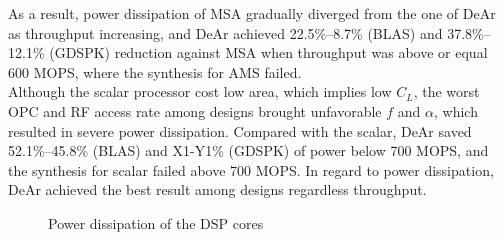 {    As a result, power dissipation of MSA gradually diverged from the one of DeAr as throughput increasing, 
    and DeAr achieved 22.5\%--8.7\% (BLAS) and 37.8\%--12.1\% (GDSPK) reduction against MSA when throughput was above or equal 600 MOPS, 
    where the synthesis for AMS failed.
    \\\indent
    Although the scalar processor cost low area, which implies low $C_L$, 
    the worst OPC and RF access rate among designs brought unfavorable $f$ and $\alpha$, 
    which resulted in severe power dissipation. 
    Compared with the scalar, DeAr saved 52.1\%--45.8\% (BLAS) and X1-Y1\% (GDSPK) of power below 700 MOPS, 
    and the synthesis for scalar failed above 700 MOPS.
    In regard to power dissipation, DeAr achieved the best result among designs regardless throughput.
    \vspace{\textfig}
    \begin{figure}[!ht]
        \begin{center}
        \end{center}
        \caption{Power dissipation of the DSP cores}
        \label{chart:area}
    \end{figure}

}


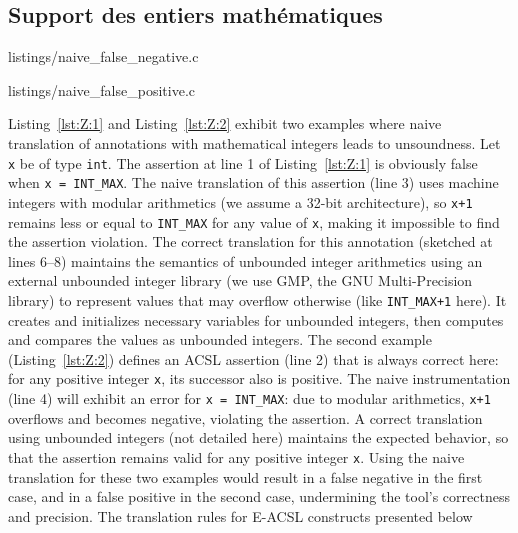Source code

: \subsection{Support des entiers mathématiques}\label{sec:integers}



                {listings/naive_false_negative.c}


                {listings/naive_false_positive.c}


Listing~\ref{lst:Z:1} and Listing~\ref{lst:Z:2} exhibit two examples where 
naive translation of annotations with mathematical integers leads to unsoundness.
 Let  \lstinline'x' be of type \lstinline'int'.
The assertion at line 1 of Listing~\ref{lst:Z:1}
is obviously false when \lstinline'x = INT_MAX'. 
The naive translation of this assertion
(line 3) uses machine integers with modular arithmetics
(we assume a 32-bit architecture), so 
\lstinline'x+1' remains less or equal to \lstinline'INT_MAX' for any value of
\lstinline'x', making it impossible to find the assertion violation.
The correct translation for this annotation
(sketched at lines 6--8) maintains the semantics of unbounded integer arithmetics
using an external unbounded integer library (we use GMP, the GNU Multi-Precision library)
to represent values that may overflow otherwise (like
\lstinline'INT_MAX+1' here).
It creates and initializes necessary variables for unbounded integers,
then computes and compares the values as unbounded integers.
The second example (Listing~\ref{lst:Z:2}) defines an ACSL assertion
(line 2) that is always correct here: for any positive integer \lstinline'x',
its successor also is positive. The naive instrumentation
(line 4) will exhibit an error for \lstinline'x = INT_MAX':
due to modular arithmetics, \lstinline'x+1' overflows and becomes negative,
violating the assertion. A correct translation using unbounded integers 
(not detailed here)
maintains the expected behavior, so that the assertion remains valid for any positive integer
\lstinline'x'.
Using the naive translation for these two examples would result in a
false negative in the first case, and in a false positive in the second case,
undermining the tool's correctness and precision.
The translation rules for E-ACSL constructs %
presented below %
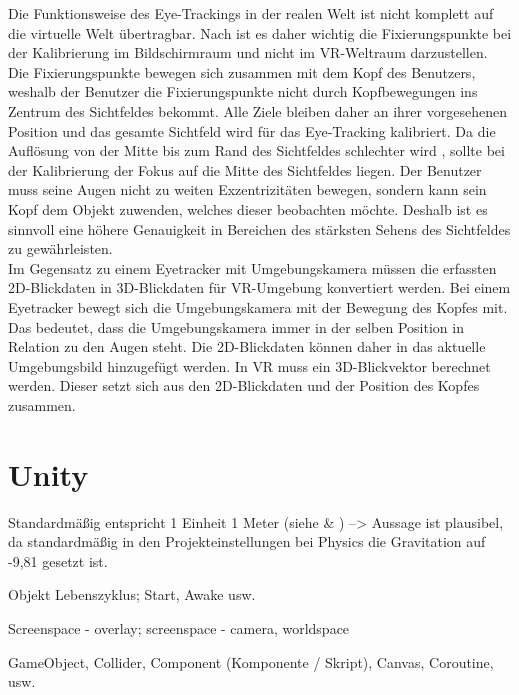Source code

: Die Funktionsweise des Eye-Trackings in der realen Welt ist nicht komplett auf die virtuelle Welt übertragbar. Nach \citeauthor{Clay_Koenig_Koenig_2019} ist es daher wichtig die Fixierungspunkte bei der Kalibrierung im Bildschirmraum und nicht im \ac{VR}-Weltraum darzustellen. Die Fixierungspunkte bewegen sich zusammen mit dem Kopf des Benutzers, weshalb der Benutzer die Fixierungspunkte nicht durch Kopfbewegungen ins Zentrum des Sichtfeldes bekommt. Alle Ziele bleiben daher an ihrer vorgesehenen Position und das gesamte Sichtfeld wird für das Eye-Tracking kalibriert. Da die Auflösung von der Mitte bis zum Rand des Sichtfeldes schlechter wird \cite{Kreylos.2017}, sollte bei der Kalibrierung der Fokus auf die Mitte des Sichtfeldes liegen. Der Benutzer muss seine Augen nicht zu weiten Exzentrizitäten bewegen, sondern kann sein Kopf dem Objekt zuwenden, welches dieser beobachten möchte. Deshalb ist es sinnvoll eine höhere Genauigkeit in Bereichen des stärksten Sehens des Sichtfeldes zu gewährleisten. \cite{Clay_Koenig_Koenig_2019} \\ 
Im Gegensatz zu einem Eyetracker mit Umgebungskamera müssen die erfassten 2D-Blickdaten in 3D-Blickdaten für \ac{VR}-Umgebung konvertiert werden. Bei einem Eyetracker bewegt sich die Umgebungskamera mit der Bewegung des Kopfes mit. Das bedeutet, dass die Umgebungskamera immer in der selben Position in Relation zu den Augen steht. Die 2D-Blickdaten können daher in das aktuelle Umgebungsbild hinzugefügt werden. In \ac{VR} muss ein 3D-Blickvektor berechnet werden. Dieser setzt sich aus den 2D-Blickdaten und der Position des Kopfes zusammen. \cite{Clay_Koenig_Koenig_2019}

\section{Unity}
Standardmäßig entspricht 1 Einheit 1 Meter (siehe \cite{BrentAllard.2017} \& \cite{AVividLight.2010}) --> Aussage ist plausibel, da standardmäßig in den Projekteinstellungen bei Physics die Gravitation auf -9,81 gesetzt ist.

Objekt Lebenszyklus; Start, Awake usw.

Screenspace - overlay; screenspace - camera, worldspace

GameObject, Collider, Component (Komponente / Skript), Canvas, Coroutine, usw.

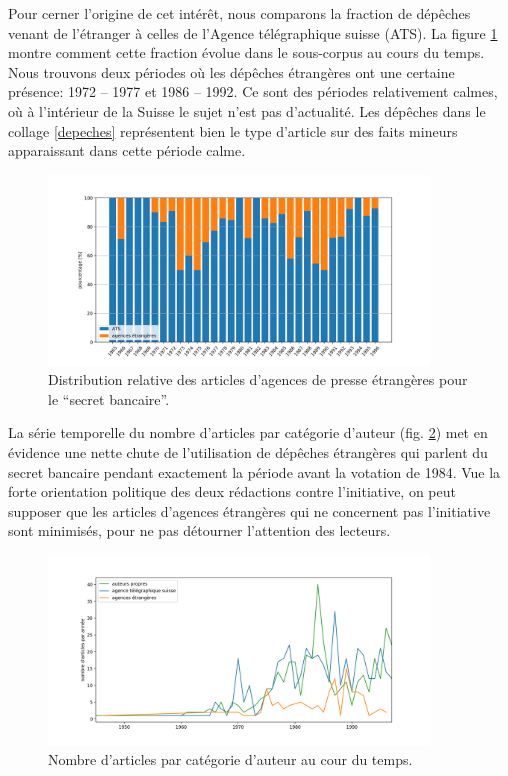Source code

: \documentclass[11pt]{article}
\begin{document}
Pour cerner l'origine de cet intérêt, nous comparons la fraction de
dépêches venant de l'étranger à celles de l'Agence télégraphique suisse
(ATS). La figure \ref{percentage1} montre comment cette fraction évolue
dans le sous-corpus au cours du temps. Nous trouvons deux périodes où
les dépêches étrangères ont une certaine présence: 1972 -- 1977 et 1986
-- 1992. Ce sont des périodes relativement calmes, où à l'intérieur de
la Suisse le sujet n'est pas d'actualité. Les dépêches dans le collage
\ref{depeches} représentent bien le type d'article sur des faits mineurs
apparaissant dans cette période calme.

\begin{figure}
\centering
\includegraphics[width=0.9\textwidth ]{analysis/agency_percentage.png}
\caption{\label{percentage1} Distribution relative des articles
d'agences de presse étrangères pour le ``secret bancaire''.}
\end{figure}

La série temporelle du nombre d'articles par catégorie d'auteur (fig.
\ref{categorie}) met en évidence une nette chute de l'utilisation de
dépêches étrangères qui parlent du secret bancaire pendant exactement la
période avant la votation de 1984. Vue la forte orientation politique
des deux rédactions contre l'initiative, on peut supposer que les
articles d'agences étrangères qui ne concernent pas l'initiative sont
minimisés, pour ne pas détourner l'attention des lecteurs.

\begin{figure}
\centering
\includegraphics[width=0.9\textwidth ]{analysis/authors_agency_count.png}
\caption{\label{categorie} Nombre d'articles par catégorie d'auteur au
cour du temps.}
\end{figure}
\end{document}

════════════════

_Your goal_. All lines that contain the word "cette" must be copied from the records above.

_Written reply_.
(ATS). La figure \ref{percentage1} montre comment cette fraction évolue
apparaissant dans cette période calme.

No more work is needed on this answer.